→ ACTION ITEM:
Repeat each line of the data below exactly, but skip the pictures.

-------- INFORMATION

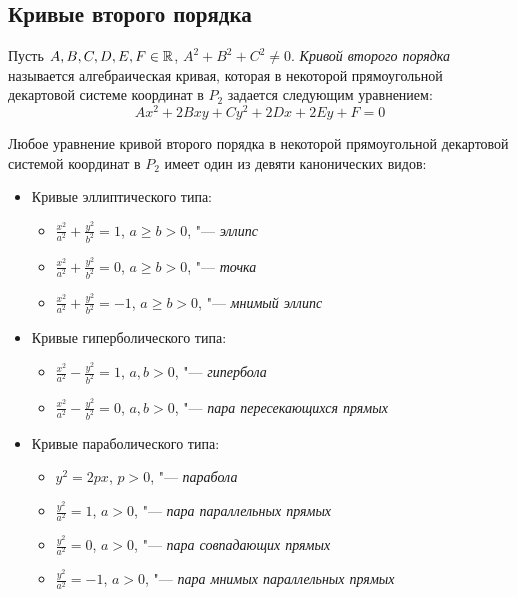 {	\subsection{Кривые второго порядка}
	
	\begin{definition}
		Пусть $A, B, C, D, E, F \in \mathbb{R}$, $A^2 + B^2 + C^2 \ne 0$. \textit{Кривой второго порядка} называется алгебраическая кривая, которая в некоторой прямоугольной декартовой системе координат в $P_2$ задается следующим уравнением:
		\[Ax^2 + 2Bxy + Cy^2 + 2Dx + 2Ey + F = 0\]
	\end{definition}
	
	\begin{theorem}
		Любое уравнение кривой второго порядка в некоторой прямоугольной декартовой системой координат в $P_2$ имеет один из девяти канонических видов:
		\begin{itemize}
			\item Кривые эллиптического типа:
			\begin{itemize}
				\item $\frac{x^2}{a^2} + \frac{y^2}{b^2} = 1$, $a \ge b > 0$, "--- \textit{эллипс}
				\item $\frac{x^2}{a^2} + \frac{y^2}{b^2} = 0$, $a \ge b > 0$, "--- \textit{точка}
				\item $\frac{x^2}{a^2} + \frac{y^2}{b^2} = -1$, $a \ge b > 0$, "--- \textit{мнимый эллипс}
			\end{itemize}
			
			\item Кривые гиперболического типа:
			\begin{itemize}
				\item $\frac{x^2}{a^2} - \frac{y^2}{b^2} = 1$, $a, b > 0$, "--- \textit{гипербола}
				\item $\frac{x^2}{a^2} - \frac{y^2}{b^2} = 0$, $a, b > 0$, "--- \textit{пара пересекающихся прямых}
			\end{itemize}
			
			\item Кривые параболического типа:
			\begin{itemize}
				\item $y^2 = 2px$, $p > 0$, "--- \textit{парабола}
				\item $\frac{y^2}{a^2} = 1$, $a > 0$, "--- \textit{пара параллельных прямых}
				\item $\frac{y^2}{a^2} = 0$, $a > 0$, "--- \textit{пара совпадающих прямых}
				\item $\frac{y^2}{a^2} = -1$, $a > 0$, "--- \textit{пара мнимых параллельных прямых}
			\end{itemize}
		\end{itemize}
	\end{theorem}
	
}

----------------

→ THE COMPLETED TASK:
 {	\subsection{Кривые второго порядка}
	
	\begin{definition}
		Пусть $A, B, C, D, E, F \in \mathbb{R}$, $A^2 + B^2 + C^2 \ne 0$. \textit{Кривой второго порядка} называется алгебраическая кривая, которая в некоторой прямоугольной декартовой системе координат в $P_2$ задается следующим уравнением:
		\[Ax^2 + 2Bxy + Cy^2 + 2Dx + 2Ey + F = 0\]
	\end{definition}
	
	\begin{theorem}
		Любое уравнение кривой второго порядка в некоторой прямоугольной декартовой системой координат в $P_2$ имеет один из девяти канонических видов:
		\begin{itemize}
			\item Кривые эллиптического типа:
			\begin{itemize}
				\item $\frac{x^2}{a^2} + \frac{y^2}{b^2} = 1$, $a \ge b > 0$, "--- \textit{эллипс}
				\item $\frac{x^2}{a^2} + \frac{y^2}{b^2} = 0$, $a \ge b > 0$, "--- \textit{точка}
				\item $\frac{x^2}{a^2} + \frac{y^2}{b^2} = -1$, $a \ge b > 0$, "--- \textit{мнимый эллипс}
			\end{itemize}
			
			\item Кривые гиперболического типа:
			\begin{itemize}
				\item $\frac{x^2}{a^2} - \frac{y^2}{b^2} = 1$, $a, b > 0$, "--- \textit{гипербола}
				\item $\frac{x^2}{a^2} - \frac{y^2}{b^2} = 0$, $a, b > 0$, "--- \textit{пара пересекающихся прямых}
			\end{itemize}
			
			\item Кривые параболического типа:
			\begin{itemize}
				\item $y^2 = 2px$, $p > 0$, "--- \textit{парабола}
				\item $\frac{y^2}{a^2} = 1$, $a > 0$, "--- \textit{пара параллельных прямых}
				\item $\frac{y^2}{a^2} = 0$, $a > 0$, "--- \textit{пара совпадающих прямых}
				\item $\frac{y^2}{a^2} = -1$, $a > 0$, "--- \textit{пара мнимых параллельных прямых}
			\end{itemize}
		\end{itemize}
	\end{theorem}
	
}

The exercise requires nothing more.